Screen scene: Local film news

CINEMATIC GUIDANCE: Asheville School of Film instructor Brad Hoover helps student Tunde Paule set up a shot during the 2016 Youth Summer Filmmaking Experience's production of the short film 'Sweet Pea.' Photo courtesy of Asheville School of Film

The Carolina Cinemark’s weekly Summer Movie Clubhouse series continues Wednesday, July 5, at 10 a.m. with Goosebumps, and Wednesday, July 12, at 10 a.m. with The Iron Giant. Tickets to each show are $1.

Grail Moviehouse’s and the Asheville Jewish Community Center’s monthly Israeli Film Series — designed to allow viewers to use film as their window into the minds and culture of Israel — continues Sunday, July 9, at 3 p.m. with A Tale of Love and Darkness. Based on the memoir by novelist Amos Oz, Natalie Portman’s 2015 directorial debut explores the artist as a young man and his relationship with his mother during the end of the British Mandate for Palestine and the early years of the state of Israel. Portman also wrote the screenplay and stars as Oz’s mother, Fania. Tickets are $7 and available online or at the Grail box office.

Freeburg Pianos in Hendersonville continues its monthly Legends of Music film series — curated by local jazz pianist Michael Jefry Stevens — on Thursday, July 6, at 7 p.m. with Frank Sinatra: The Man and the Myth. Marino Amoruso’s 2004 documentary follows the entertainer from his boyhood in Hoboken, N.J., through his award-winning career as a singer and actor. Free.

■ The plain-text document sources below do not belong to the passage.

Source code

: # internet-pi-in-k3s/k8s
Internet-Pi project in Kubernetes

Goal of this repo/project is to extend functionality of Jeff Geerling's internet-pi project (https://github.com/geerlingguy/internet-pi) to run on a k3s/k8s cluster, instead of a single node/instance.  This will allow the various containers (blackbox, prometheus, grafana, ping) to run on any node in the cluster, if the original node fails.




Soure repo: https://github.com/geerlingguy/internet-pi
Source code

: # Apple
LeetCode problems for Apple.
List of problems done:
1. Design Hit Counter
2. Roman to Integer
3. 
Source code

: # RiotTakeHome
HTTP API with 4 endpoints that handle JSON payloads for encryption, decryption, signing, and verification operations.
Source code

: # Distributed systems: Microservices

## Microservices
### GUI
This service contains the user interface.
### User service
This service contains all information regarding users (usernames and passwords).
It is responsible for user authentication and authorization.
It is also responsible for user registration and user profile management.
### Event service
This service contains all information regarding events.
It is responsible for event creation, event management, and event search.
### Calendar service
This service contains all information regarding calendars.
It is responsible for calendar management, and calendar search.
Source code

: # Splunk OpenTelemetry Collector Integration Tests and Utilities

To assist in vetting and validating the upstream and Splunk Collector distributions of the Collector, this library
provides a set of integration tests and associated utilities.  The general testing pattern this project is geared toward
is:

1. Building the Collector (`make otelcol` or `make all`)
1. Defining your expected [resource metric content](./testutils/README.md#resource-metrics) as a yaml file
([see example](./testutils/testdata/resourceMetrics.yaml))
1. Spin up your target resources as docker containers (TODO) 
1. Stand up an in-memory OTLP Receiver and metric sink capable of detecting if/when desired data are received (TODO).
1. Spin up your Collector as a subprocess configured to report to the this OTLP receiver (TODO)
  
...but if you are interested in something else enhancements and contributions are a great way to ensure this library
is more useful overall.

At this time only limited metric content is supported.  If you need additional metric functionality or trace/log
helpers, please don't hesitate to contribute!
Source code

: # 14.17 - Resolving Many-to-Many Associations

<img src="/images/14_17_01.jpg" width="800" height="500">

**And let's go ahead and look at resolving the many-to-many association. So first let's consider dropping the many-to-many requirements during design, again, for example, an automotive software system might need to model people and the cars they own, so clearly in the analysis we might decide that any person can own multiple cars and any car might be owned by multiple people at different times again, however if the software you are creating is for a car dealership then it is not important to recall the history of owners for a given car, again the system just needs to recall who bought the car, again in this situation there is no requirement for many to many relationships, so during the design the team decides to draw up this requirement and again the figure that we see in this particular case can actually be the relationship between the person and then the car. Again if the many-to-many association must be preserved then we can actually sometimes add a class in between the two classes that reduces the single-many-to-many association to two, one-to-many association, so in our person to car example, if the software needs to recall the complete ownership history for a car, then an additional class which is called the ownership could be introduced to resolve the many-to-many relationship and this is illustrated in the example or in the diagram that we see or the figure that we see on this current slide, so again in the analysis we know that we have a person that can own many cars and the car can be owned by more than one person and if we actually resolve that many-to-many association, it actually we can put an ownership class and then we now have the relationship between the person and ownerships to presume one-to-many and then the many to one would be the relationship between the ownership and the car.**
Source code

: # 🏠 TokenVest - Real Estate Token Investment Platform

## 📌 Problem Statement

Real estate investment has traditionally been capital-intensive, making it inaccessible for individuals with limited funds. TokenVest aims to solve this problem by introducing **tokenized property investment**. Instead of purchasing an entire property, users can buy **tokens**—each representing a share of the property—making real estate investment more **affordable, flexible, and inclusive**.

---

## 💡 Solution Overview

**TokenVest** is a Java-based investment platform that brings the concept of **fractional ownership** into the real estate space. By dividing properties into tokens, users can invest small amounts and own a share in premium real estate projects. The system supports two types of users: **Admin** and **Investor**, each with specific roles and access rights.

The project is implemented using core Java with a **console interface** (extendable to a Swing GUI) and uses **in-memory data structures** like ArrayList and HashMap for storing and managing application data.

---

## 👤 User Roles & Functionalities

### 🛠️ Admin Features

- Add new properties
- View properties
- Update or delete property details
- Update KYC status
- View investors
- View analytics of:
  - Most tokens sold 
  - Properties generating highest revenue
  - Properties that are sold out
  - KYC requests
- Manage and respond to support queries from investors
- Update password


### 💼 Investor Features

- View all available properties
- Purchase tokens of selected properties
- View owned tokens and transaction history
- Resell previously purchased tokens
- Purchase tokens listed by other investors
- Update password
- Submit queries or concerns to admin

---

• Registration is open for Asheville School of Film’s Youth Summer Filmmaking Experience. The two-week intensive course is ideal for teenagers and will be held Monday, July 17, through Friday, July 28, running Monday-Friday from 1:30 to 5:30 p.m. Students will gain experience in filmmaking and be exposed to the range of career opportunities available in the film industry.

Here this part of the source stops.